■ **REQUIRED WORK**:
Return all the entries exactly. No pictures.

DATASET EXTRACT Start Marker

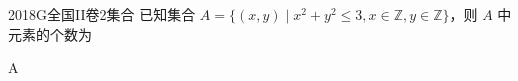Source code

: 
\begin{problem}{2018}{G}{全国II卷}{2}{集合}
已知集合 $ A=\{(x,y)\mid x^2+y^2\leq 3, x\in\mathbb{Z}, y\in\mathbb{Z}\} $，则 $ A $ 中元素的个数为
\begin{choices}
\end{choices}
\end{problem}

\begin{answer}
A
\end{answer}

\begin{solutions}

\end{solutions}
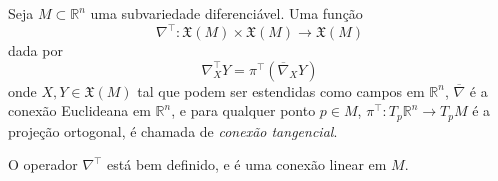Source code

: \begin{definicao}
	Seja $M \subset \mathbb{R}^n$ uma subvariedade diferenciável. Uma função
	\begin{equation*}
		\nabla^\top: \mathfrak{X}(M) \times \mathfrak{X}(M) \rightarrow \mathfrak{X}(M)
	\end{equation*}
	dada por
	\begin{equation*}
		\nabla^\top_X Y = \pi^\top \left( \overline{\nabla}_X Y \right)
	\end{equation*}
	onde $X,Y \in \mathfrak{X}(M)$ tal que podem ser estendidas como campos em $\mathbb{R}^n$, $\overline{\nabla}$ é a conexão Euclideana em $\mathbb{R}^n$, e para qualquer ponto $p \in M$, $\pi^\top: T_p \mathbb{R}^n \rightarrow T_p M$ é a projeção ortogonal, é chamada de \emph{conexão tangencial}.
\end{definicao}

\begin{lema}\label{boa-definicao-conexao-tangencial}
	O operador $\nabla^\top$ está bem definido, e é uma conexão linear em $M$.
\end{lema}

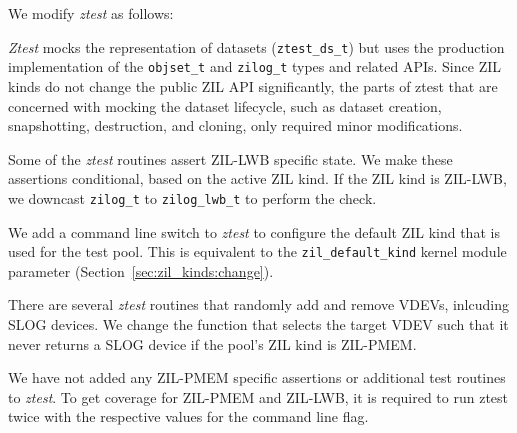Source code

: \documentclass[12pt,a4paper,twoside]{book}
\begin{document}
We modify \textit{ztest} as follows:
\begin{description}[noitemsep]
    \item[Mocking]  \textit{Ztest} mocks the representation of datasets (\lstinline{ztest_ds_t}) but uses the production implementation of the \lstinline{objset_t} and \lstinline{zilog_t} types and related APIs.
        Since ZIL kinds do not change the public ZIL API significantly, the parts of ztest that are concerned with mocking the dataset lifecycle, such as dataset creation, snapshotting, destruction, and cloning, only required minor modifications.
    \item[ZIL-LWB Specific Assertions] Some of the \textit{ztest} routines assert ZIL-LWB specific state.
        We make these assertions conditional, based on the active ZIL kind.
        If the ZIL kind is ZIL-LWB, we downcast \lstinline{zilog_t} to \lstinline{zilog_lwb_t} to perform the check.
    \item[Configurable ZIL Kinds] We add a command line switch to \textit{ztest} to configure the default ZIL kind that is used for the test pool.
        This is equivalent to the \lstinline{zil_default_kind} kernel module parameter (Section~\ref{sec:zil_kinds:change}).
    \item[VDEV Management] There are several \textit{ztest} routines that randomly add and remove VDEVs, inlcuding SLOG devices.
        We change the function that selects the target VDEV such that it never returns a SLOG device if the pool's ZIL kind is ZIL-PMEM.
\end{description}
We have not added any ZIL-PMEM specific assertions or additional test routines to \textit{ztest}.
To get coverage for ZIL-PMEM and ZIL-LWB, it is required to run ztest twice with the respective values for the command line flag.
\end{document}
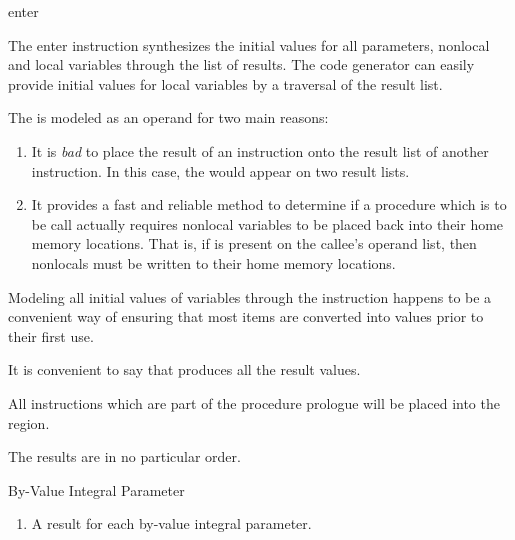 \begin{instruction}{enter}

  \begin{notes}
    The enter instruction synthesizes the initial values for all
    parameters, nonlocal and local variables through the list of
    results.  The code generator can easily provide initial values for
    local variables by a traversal of the result list.

    The  is modeled as an operand for two main
    reasons:
    \begin{enumerate}
    \item It is \emph{bad} to place the result of an instruction onto
      the result list of another instruction.  In this case, the
       would appear on two result lists.
    \item It provides a fast and reliable method to determine if a
      procedure which is to be call actually requires nonlocal
      variables to be placed back into their home memory locations.
      That is, if  is present on the callee's
       operand list, then nonlocals must be written to
      their home memory locations.
    \end{enumerate}

    Modeling all initial values of variables through the
     instruction happens to be a convenient way of
    ensuring that most  items are converted into
     values prior to their first use.

    It is convenient to say that  produces all the
    result values.

    All instructions which are part of the procedure prologue will be
    placed into the  region.

    The results are in no particular order.
  \end{notes}

  \begin{results}
  \item By-Value Integral Parameter
    \begin{enumerate}
    \item A result for each by-value integral parameter.
    \end{enumerate}


\end{results}
\end{instruction}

DATASET EXTRACT End Marker

■ **ANSWER FOR THE TASK**:
Source code

: 
\begin{problem}{2018}{G}{全国II卷}{2}{集合}
已知集合 $ A=\{(x,y)\mid x^2+y^2\leq 3, x\in\mathbb{Z}, y\in\mathbb{Z}\} $，则 $ A $ 中元素的个数为
\begin{choices}
\end{choices}
\end{problem}

\begin{answer}
A
\end{answer}

\begin{solutions}

\end{solutions}
Source code

: \begin{definicao}
	Seja $M \subset \mathbb{R}^n$ uma subvariedade diferenciável. Uma função
	\begin{equation*}
		\nabla^\top: \mathfrak{X}(M) \times \mathfrak{X}(M) \rightarrow \mathfrak{X}(M)
	\end{equation*}
	dada por
	\begin{equation*}
		\nabla^\top_X Y = \pi^\top \left( \overline{\nabla}_X Y \right)
	\end{equation*}
	onde $X,Y \in \mathfrak{X}(M)$ tal que podem ser estendidas como campos em $\mathbb{R}^n$, $\overline{\nabla}$ é a conexão Euclideana em $\mathbb{R}^n$, e para qualquer ponto $p \in M$, $\pi^\top: T_p \mathbb{R}^n \rightarrow T_p M$ é a projeção ortogonal, é chamada de \emph{conexão tangencial}.
\end{definicao}

\begin{lema}\label{boa-definicao-conexao-tangencial}
	O operador $\nabla^\top$ está bem definido, e é uma conexão linear em $M$.
\end{lema}

Source code

: \documentclass[12pt,a4paper,twoside]{book}
\begin{document}
We modify \textit{ztest} as follows:
\begin{description}[noitemsep]
    \item[Mocking]  \textit{Ztest} mocks the representation of datasets (\lstinline{ztest_ds_t}) but uses the production implementation of the \lstinline{objset_t} and \lstinline{zilog_t} types and related APIs.
        Since ZIL kinds do not change the public ZIL API significantly, the parts of ztest that are concerned with mocking the dataset lifecycle, such as dataset creation, snapshotting, destruction, and cloning, only required minor modifications.
    \item[ZIL-LWB Specific Assertions] Some of the \textit{ztest} routines assert ZIL-LWB specific state.
        We make these assertions conditional, based on the active ZIL kind.
        If the ZIL kind is ZIL-LWB, we downcast \lstinline{zilog_t} to \lstinline{zilog_lwb_t} to perform the check.
    \item[Configurable ZIL Kinds] We add a command line switch to \textit{ztest} to configure the default ZIL kind that is used for the test pool.
        This is equivalent to the \lstinline{zil_default_kind} kernel module parameter (Section~\ref{sec:zil_kinds:change}).
    \item[VDEV Management] There are several \textit{ztest} routines that randomly add and remove VDEVs, inlcuding SLOG devices.
        We change the function that selects the target VDEV such that it never returns a SLOG device if the pool's ZIL kind is ZIL-PMEM.
\end{description}
We have not added any ZIL-PMEM specific assertions or additional test routines to \textit{ztest}.
To get coverage for ZIL-PMEM and ZIL-LWB, it is required to run ztest twice with the respective values for the command line flag.
\end{document}
 \begin{instruction}{enter}

  \begin{notes}
    The enter instruction synthesizes the initial values for all
    parameters, nonlocal and local variables through the list of
    results.  The code generator can easily provide initial values for
    local variables by a traversal of the result list.

    The  is modeled as an operand for two main
    reasons:
    \begin{enumerate}
    \item It is \emph{bad} to place the result of an instruction onto
      the result list of another instruction.  In this case, the
       would appear on two result lists.
    \item It provides a fast and reliable method to determine if a
      procedure which is to be call actually requires nonlocal
      variables to be placed back into their home memory locations.
      That is, if  is present on the callee's
       operand list, then nonlocals must be written to
      their home memory locations.
    \end{enumerate}

    Modeling all initial values of variables through the
     instruction happens to be a convenient way of
    ensuring that most  items are converted into
     values prior to their first use.

    It is convenient to say that  produces all the
    result values.

    All instructions which are part of the procedure prologue will be
    placed into the  region.

    The results are in no particular order.
  \end{notes}

  \begin{results}
  \item By-Value Integral Parameter
    \begin{enumerate}
    \item A result for each by-value integral parameter.
    \end{enumerate}


\end{results}
\end{instruction}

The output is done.